Because I am called to produced leaders, discipling is my main focus in life. In the kingdom, ‘leaders who make leaders’ accomplish their assignments by discipling. It is the process and procedure of making kingdom leaders.
Jesus says, “A person cannot be My disciple unless he never stops–appropriating his own cross, and following Me where I’m going.
The process speak to the “follow” aspect of Cross-appropriating. Carry a personal cross means personally appropriating everything His Cross provides, a crucified life that releases His life through my death. With this life condition in place, a person keeps on coming, going where Jesus is going, or “following” as we commonly translate.
Champions, in the kingdom sense, become the people God created them to be. The becoming is a process of death and life. God is trying to kill you so He restore you to the person He had in mind in the first place.

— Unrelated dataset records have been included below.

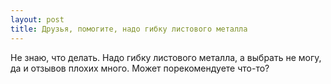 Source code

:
 ```yaml
---
layout: post 
title: Друзья, помогите, надо гибку листового металла 
--- 
```

Не знаю, что делать. Надо гибку листового металла, а выбрать не могу, да и отзывов плохих много. Может порекомендуете что-то?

Champions, in the kingdom sense, become Cross-appropriating followers. Just being along for the ride won’t get you into championship form. Stop seeing “follow” in terms of hanging around. Forrest Gump did that, always there at the big moments but totally out of touch with the meaning of those historic incidents. Just being there doesn’t produce champions.
Champions, in the kingdom sense, appropriate the Cross every step of the way. They continue to repent-change to be changed-until they become the person who can do what champions do.
So, that means that champions, in the kingdom sense, don’t have what it takes. They have to appropriate what it takes, never stop, and keep going where Jesus is going.
To be a champion in the kingdom sense has nothing to do with achievement and everything to do with leadership. Jesus makes leaders, not achievers. Leaders live in dependence, not independence.